-- ASSIGNED TASK --
Print exactly the lines from the line with "- Planning features" to the last line of the data, please, both included.

───── DATA SHOWN

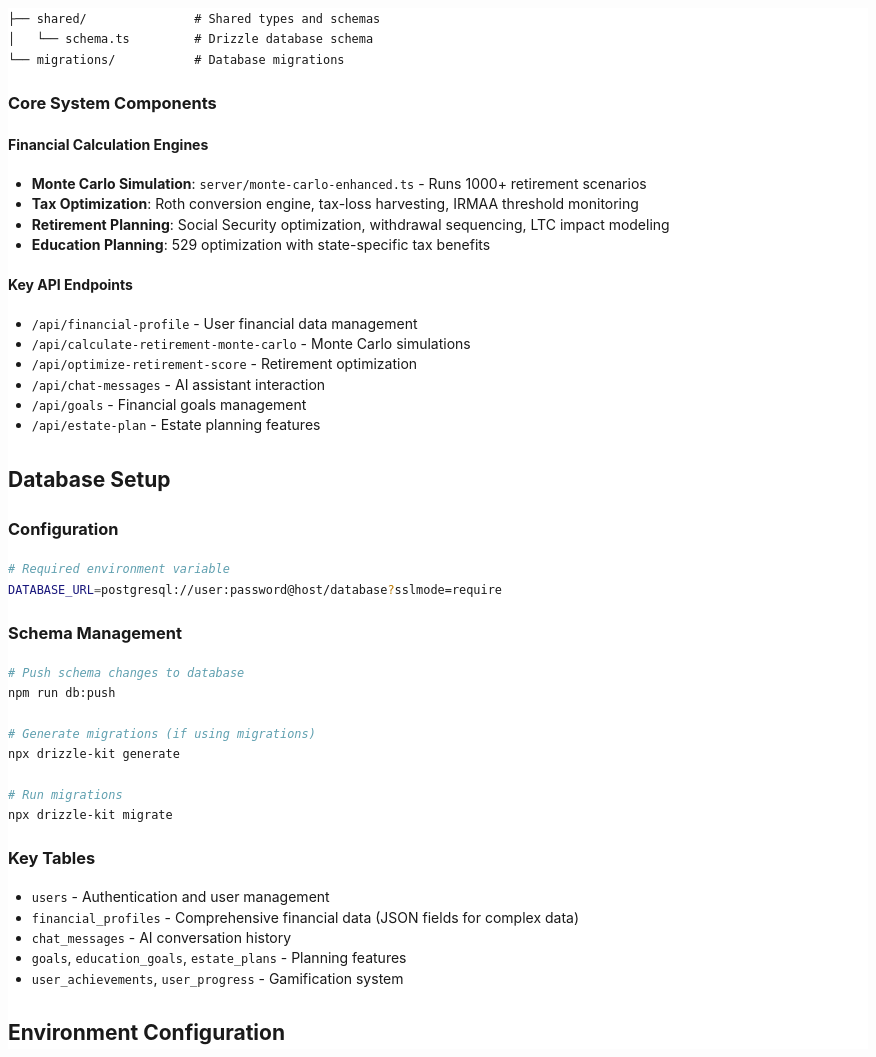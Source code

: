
 ```
├── shared/               # Shared types and schemas
│   └── schema.ts         # Drizzle database schema
└── migrations/           # Database migrations
```

### Core System Components

#### Financial Calculation Engines
- **Monte Carlo Simulation**: `server/monte-carlo-enhanced.ts` - Runs 1000+ retirement scenarios
- **Tax Optimization**: Roth conversion engine, tax-loss harvesting, IRMAA threshold monitoring
- **Retirement Planning**: Social Security optimization, withdrawal sequencing, LTC impact modeling
- **Education Planning**: 529 optimization with state-specific tax benefits

#### Key API Endpoints
- `/api/financial-profile` - User financial data management
- `/api/calculate-retirement-monte-carlo` - Monte Carlo simulations
- `/api/optimize-retirement-score` - Retirement optimization
- `/api/chat-messages` - AI assistant interaction
- `/api/goals` - Financial goals management
- `/api/estate-plan` - Estate planning features

## Database Setup

### Configuration
```bash
# Required environment variable
DATABASE_URL=postgresql://user:password@host/database?sslmode=require
```

### Schema Management
```bash
# Push schema changes to database
npm run db:push

# Generate migrations (if using migrations)
npx drizzle-kit generate

# Run migrations
npx drizzle-kit migrate
```

### Key Tables
- `users` - Authentication and user management
- `financial_profiles` - Comprehensive financial data (JSON fields for complex data)
- `chat_messages` - AI conversation history
- `goals`, `education_goals`, `estate_plans` - Planning features
- `user_achievements`, `user_progress` - Gamification system

## Environment Configuration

──────────

-- COMPLETED EXERCISE --
- `goals`, `education_goals`, `estate_plans` - Planning features
- `user_achievements`, `user_progress` - Gamification system

## Environment Configuration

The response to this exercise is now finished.